In large-scale trials (such as the STEP program), subjects administered Semaglutide demonstrated significant reductions in adiposity (fat mass) compared to placebo. The mechanism was identified as a dual-action pathway: potent suppression of appetite via the hypothalamus and delayed gastric emptying. This established the GLP-1 class not just as glucose-regulators, but as powerful agents for metabolic research focused on obesity models.


Compliance Note: It is important to note that while these effects were observed in clinical trials (e.g., WEGOVY®), research peptides sold for laboratory use are intended solely for in vitro and in vivo experimentation, not for human consumption or weight loss.


Tirzepatide mechanism of action diagram highlighting the imbalanced dual agonism between GIP and GLP-1 receptors for enhanced metabolic synergy.

IV. Phase 3: The Dual Agonists (The "Twincretins")

Time Period: 2022 – Present Focus Molecule: Tirzepatide (LY3298176)

The Power of Synergy: Enter the Dual Agonist

By 2020, the limits of pure GLP-1 receptor agonism were becoming clear. While potent, pushing the dose of GLP-1 higher eventually leads to diminishing returns and increased side effects (nausea). To break through this "ceiling," researchers turned to a new strategy: Poly-Agonism. Instead of hitting one button harder, they decided to press two buttons at once. This ushered in the era of Tirzepatide, the first "Twincretin."


The Science of GIP + GLP-1

Tirzepatide is not a GLP-1 derivative; it is actually an analogue of a different hormone called GIP (Glucose-dependent Insulinotropic Polypeptide), engineered to act on both the GIP and GLP-1 receptors.


The brilliance of this molecule lies in its "Imbalanced Dual Agonism."

  • GIP Receptor: It binds with high affinity (equal to native GIP).

  • GLP-1 Receptor: It binds with lower affinity (about 5x weaker than native GLP-1).


Why This "Imbalance" Matters

This specific ratio is the key to its success.

  1. Metabolic Synergy: GIP enhances the insulin-secreting effects of GLP-1 while also acting directly on adipose tissue to improve insulin sensitivity and lipid handling.

  2. Mitigating Side Effects: Interestingly, GIP signaling appears to centrally counteract the nausea caused by strong GLP-1 signaling. This allows researchers to dose the GLP-1 component higher than would otherwise be tolerable, unlocking greater metabolic efficacy.


In head-to-head research trials (like SURPASS), this dual mechanism demonstrated superiority over pure GLP-1 agonists, showing significantly greater reductions in both HbA1c and body weight, marking the first time a single molecule successfully harnessed the synergy of two distinct metabolic pathways.


Retatrutide mechanism of action diagram displaying the 'Triple G' effect on GLP-1, GIP, and Glucagon receptors for maximum energy expenditure and weight loss.

V. Phase 4: The Future (The Triple Agonists)

Time Period: 2024 – Future Focus Molecule: Retatrutide (LY3437943)


The "Triple G" Revolution: Tri-Agonism

If targeting two receptors proved superior to one, the logical next step in peptide engineering was to unlock the potential of a third. The current frontier of metabolic research is defined by Retatrutide, a single peptide designed to simultaneously activate receptors for GLP-1, GIP, and Glucagon. This approach is colloquially known as "Triple G" or "GGG" agonism.


The Glucagon Paradox: Turning a Foe into a Friend

For decades, Glucagon was excluded from obesity research because its primary function is to raise blood sugar (opposing insulin). Why would scientists add a hyperglycemic agent to a metabolic therapeutic?

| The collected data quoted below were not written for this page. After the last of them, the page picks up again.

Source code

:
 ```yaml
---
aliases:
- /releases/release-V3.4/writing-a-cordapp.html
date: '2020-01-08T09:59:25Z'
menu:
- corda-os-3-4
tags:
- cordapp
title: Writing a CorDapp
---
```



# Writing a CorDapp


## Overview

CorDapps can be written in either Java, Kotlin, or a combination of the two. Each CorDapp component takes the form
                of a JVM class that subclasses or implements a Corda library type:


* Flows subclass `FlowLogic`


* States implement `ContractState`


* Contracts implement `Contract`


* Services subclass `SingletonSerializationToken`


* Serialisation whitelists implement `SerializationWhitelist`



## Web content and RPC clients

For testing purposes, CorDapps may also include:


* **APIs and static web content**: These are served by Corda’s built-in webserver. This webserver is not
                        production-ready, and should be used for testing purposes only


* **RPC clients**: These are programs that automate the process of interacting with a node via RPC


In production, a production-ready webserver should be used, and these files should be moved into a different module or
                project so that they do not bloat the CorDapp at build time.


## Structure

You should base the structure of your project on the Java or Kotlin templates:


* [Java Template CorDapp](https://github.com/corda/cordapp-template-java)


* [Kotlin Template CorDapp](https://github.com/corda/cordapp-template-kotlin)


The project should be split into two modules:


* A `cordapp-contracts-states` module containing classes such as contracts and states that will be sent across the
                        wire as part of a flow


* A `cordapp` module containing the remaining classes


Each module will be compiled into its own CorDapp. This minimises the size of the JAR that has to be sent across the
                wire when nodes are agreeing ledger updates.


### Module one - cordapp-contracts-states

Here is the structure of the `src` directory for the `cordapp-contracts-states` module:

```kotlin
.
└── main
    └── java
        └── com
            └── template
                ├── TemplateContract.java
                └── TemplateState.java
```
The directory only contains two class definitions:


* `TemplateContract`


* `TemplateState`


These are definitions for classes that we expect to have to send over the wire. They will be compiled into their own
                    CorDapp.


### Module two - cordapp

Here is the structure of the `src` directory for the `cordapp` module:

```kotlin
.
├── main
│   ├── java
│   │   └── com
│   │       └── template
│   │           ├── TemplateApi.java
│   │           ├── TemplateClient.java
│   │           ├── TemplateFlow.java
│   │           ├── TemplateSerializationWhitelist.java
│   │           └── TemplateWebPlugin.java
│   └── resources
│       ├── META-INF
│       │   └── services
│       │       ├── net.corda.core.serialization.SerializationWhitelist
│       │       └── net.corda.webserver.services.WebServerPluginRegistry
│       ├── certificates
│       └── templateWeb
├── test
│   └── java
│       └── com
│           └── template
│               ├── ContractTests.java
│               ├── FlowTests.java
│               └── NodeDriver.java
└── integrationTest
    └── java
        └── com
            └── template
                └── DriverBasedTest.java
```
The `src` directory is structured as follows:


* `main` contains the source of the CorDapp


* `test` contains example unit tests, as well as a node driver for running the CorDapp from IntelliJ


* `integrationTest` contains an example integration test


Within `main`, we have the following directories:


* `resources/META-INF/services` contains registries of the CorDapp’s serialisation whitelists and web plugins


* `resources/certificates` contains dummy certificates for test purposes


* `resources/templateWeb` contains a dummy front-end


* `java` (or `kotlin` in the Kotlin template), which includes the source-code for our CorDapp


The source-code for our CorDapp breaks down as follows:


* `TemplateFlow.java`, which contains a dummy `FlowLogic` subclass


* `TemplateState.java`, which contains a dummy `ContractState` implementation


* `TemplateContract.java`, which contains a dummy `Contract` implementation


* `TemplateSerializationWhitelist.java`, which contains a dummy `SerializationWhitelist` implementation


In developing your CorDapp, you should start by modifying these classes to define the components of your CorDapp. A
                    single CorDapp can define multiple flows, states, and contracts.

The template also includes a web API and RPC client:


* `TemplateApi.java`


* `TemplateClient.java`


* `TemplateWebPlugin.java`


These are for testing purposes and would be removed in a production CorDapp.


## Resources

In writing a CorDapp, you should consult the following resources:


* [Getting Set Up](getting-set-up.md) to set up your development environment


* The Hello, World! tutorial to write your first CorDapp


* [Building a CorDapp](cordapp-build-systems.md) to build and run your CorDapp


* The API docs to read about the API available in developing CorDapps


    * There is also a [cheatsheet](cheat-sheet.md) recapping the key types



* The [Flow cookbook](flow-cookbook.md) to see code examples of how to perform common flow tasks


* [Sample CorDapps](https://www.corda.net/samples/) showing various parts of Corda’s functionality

The answer lies in Energy Expenditure. While GLP-1 and GIP primarily function to reduce energy intake (suppressing appetite and slowing gastric emptying), Glucagon is unique in its ability to increase energy output.


The Perfect Balance: Efficacy Rivals Surgery

Retatrutide is engineered to harness this thermogenic power without causing high blood sugar. The potent insulinotropic (insulin-releasing) effects of the GLP-1 and GIP components effectively neutralize the hyperglycemic risk of the Glucagon component.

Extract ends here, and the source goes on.